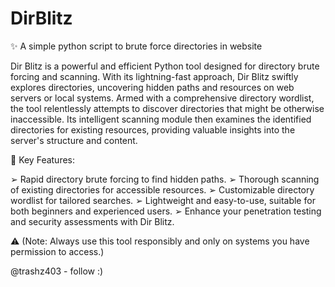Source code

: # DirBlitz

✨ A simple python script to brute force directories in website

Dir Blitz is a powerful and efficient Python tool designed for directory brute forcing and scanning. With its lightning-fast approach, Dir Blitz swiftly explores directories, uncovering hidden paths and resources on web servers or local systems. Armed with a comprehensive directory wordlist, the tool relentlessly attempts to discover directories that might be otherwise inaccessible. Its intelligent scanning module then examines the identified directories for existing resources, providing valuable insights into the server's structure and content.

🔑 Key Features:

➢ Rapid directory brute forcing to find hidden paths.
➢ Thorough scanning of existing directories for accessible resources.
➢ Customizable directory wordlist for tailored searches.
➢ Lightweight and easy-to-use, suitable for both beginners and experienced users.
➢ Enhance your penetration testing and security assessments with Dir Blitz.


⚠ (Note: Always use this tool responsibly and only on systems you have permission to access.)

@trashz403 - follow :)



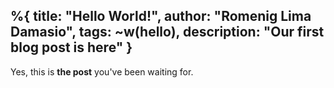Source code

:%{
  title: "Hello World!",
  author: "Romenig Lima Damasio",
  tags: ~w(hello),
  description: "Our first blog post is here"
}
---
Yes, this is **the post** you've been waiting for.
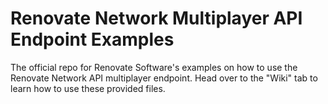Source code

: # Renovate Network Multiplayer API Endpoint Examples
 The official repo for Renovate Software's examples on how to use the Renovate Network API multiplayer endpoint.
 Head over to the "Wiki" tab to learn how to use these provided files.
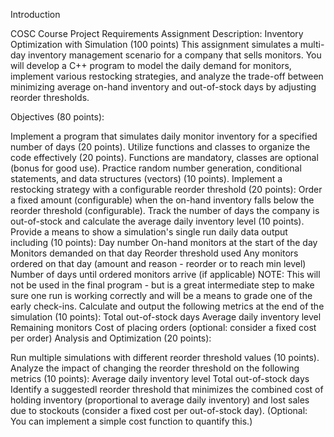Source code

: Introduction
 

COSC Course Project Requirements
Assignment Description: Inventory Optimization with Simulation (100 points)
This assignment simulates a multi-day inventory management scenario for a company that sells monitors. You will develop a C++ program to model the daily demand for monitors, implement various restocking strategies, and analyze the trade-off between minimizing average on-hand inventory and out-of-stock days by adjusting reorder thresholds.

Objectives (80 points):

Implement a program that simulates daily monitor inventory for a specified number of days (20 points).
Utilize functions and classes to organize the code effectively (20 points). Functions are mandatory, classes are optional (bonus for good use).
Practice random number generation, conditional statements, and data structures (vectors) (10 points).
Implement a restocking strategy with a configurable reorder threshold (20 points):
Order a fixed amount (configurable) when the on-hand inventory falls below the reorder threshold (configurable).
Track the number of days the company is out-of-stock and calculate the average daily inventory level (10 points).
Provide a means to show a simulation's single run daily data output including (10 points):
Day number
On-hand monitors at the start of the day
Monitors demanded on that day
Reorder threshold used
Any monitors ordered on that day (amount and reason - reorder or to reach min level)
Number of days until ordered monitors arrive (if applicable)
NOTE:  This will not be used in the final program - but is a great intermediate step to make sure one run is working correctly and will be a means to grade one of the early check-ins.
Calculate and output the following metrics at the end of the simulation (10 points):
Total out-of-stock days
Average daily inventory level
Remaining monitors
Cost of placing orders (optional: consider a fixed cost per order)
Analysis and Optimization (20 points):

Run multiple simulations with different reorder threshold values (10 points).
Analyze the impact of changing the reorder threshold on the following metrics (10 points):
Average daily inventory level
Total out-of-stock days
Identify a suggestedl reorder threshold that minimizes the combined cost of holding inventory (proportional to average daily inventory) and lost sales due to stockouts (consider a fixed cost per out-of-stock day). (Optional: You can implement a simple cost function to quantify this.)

- - - - -

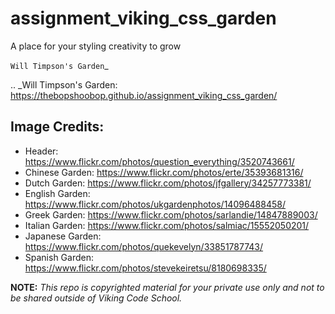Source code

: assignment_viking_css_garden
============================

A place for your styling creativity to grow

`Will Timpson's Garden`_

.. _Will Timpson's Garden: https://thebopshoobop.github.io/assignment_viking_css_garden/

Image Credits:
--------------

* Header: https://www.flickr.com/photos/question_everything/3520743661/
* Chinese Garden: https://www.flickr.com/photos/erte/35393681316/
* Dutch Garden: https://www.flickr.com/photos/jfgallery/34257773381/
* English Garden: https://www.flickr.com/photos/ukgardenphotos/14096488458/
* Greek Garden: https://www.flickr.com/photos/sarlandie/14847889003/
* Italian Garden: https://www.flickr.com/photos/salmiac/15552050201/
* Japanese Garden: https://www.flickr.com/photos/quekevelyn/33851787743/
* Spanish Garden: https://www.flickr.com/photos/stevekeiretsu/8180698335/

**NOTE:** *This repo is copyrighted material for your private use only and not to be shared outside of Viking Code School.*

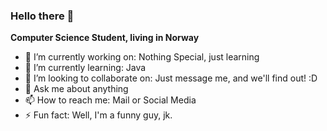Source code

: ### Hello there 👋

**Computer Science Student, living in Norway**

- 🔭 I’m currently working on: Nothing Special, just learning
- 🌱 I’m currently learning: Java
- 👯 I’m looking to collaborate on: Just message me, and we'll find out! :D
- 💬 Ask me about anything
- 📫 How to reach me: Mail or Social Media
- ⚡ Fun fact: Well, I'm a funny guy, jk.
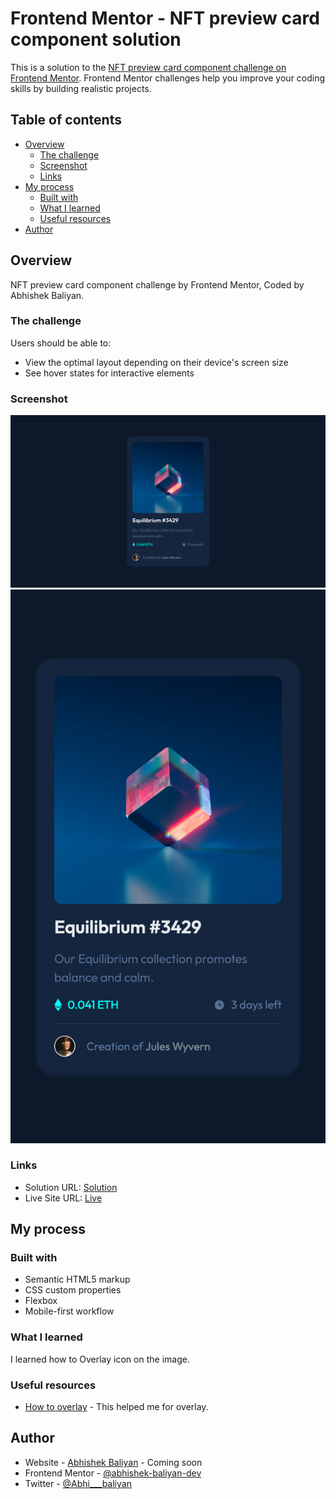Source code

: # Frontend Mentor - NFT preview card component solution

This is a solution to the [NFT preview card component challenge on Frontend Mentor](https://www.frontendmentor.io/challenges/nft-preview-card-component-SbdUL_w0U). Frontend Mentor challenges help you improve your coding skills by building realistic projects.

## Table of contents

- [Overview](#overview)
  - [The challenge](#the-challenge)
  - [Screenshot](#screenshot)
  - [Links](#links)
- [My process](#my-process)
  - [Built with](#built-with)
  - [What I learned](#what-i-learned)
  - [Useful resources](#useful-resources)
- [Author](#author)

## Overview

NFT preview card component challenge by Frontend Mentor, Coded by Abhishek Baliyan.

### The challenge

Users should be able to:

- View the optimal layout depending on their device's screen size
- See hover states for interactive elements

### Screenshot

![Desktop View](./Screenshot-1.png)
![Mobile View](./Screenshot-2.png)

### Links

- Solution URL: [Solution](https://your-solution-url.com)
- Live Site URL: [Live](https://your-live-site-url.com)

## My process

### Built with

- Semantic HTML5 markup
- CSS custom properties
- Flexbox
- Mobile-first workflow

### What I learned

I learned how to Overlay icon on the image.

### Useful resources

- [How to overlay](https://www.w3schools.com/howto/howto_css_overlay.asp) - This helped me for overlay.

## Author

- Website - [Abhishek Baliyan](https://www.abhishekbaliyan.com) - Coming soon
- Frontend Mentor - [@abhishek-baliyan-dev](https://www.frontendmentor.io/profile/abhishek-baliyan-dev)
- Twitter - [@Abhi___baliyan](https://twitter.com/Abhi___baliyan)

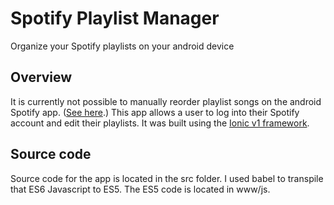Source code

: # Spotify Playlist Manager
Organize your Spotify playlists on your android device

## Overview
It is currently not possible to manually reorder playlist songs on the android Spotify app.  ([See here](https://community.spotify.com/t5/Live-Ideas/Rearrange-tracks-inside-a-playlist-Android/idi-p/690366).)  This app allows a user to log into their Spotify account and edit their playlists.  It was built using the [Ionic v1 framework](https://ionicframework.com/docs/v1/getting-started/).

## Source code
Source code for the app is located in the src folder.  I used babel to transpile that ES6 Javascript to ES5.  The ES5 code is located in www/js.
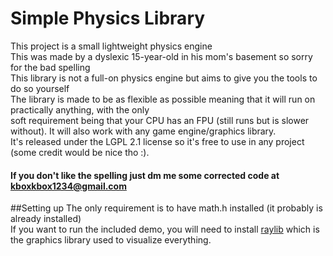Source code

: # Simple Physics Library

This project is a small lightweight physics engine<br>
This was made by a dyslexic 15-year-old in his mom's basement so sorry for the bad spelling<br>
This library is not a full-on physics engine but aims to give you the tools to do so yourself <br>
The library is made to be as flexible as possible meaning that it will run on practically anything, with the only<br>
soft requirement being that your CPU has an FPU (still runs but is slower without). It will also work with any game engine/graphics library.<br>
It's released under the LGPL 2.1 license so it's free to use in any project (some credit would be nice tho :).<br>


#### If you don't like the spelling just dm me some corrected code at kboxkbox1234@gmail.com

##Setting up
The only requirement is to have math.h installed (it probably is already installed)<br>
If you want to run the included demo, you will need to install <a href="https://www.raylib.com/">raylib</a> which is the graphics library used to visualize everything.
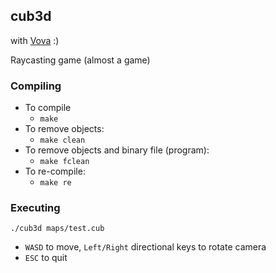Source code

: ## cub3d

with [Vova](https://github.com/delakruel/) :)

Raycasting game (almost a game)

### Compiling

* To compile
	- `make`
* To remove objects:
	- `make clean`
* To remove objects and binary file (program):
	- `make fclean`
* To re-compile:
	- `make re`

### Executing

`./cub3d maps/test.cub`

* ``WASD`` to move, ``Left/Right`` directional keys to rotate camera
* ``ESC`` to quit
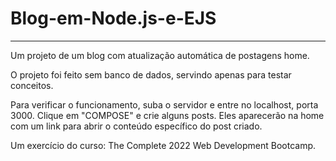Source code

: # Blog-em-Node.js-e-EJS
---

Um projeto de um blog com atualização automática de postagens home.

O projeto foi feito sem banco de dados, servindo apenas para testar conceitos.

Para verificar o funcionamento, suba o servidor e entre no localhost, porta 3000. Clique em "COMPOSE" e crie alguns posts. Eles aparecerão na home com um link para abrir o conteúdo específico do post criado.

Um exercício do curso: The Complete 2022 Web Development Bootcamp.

- - - - -

• [How to complete this task] Show every line from the entries above in which "currently" appears.

• [Exercise answer]
- 🔭 I’m currently working on: Nothing Special, just learning
- 🌱 I’m currently learning: Java
It is currently not possible to manually reorder playlist songs on the android Spotify app.  ([See here](https://community.spotify.com/t5/Live-Ideas/Rearrange-tracks-inside-a-playlist-Android/idi-p/690366).)  This app allows a user to log into their Spotify account and edit their playlists.  It was built using the [Ionic v1 framework](https://ionicframework.com/docs/v1/getting-started/).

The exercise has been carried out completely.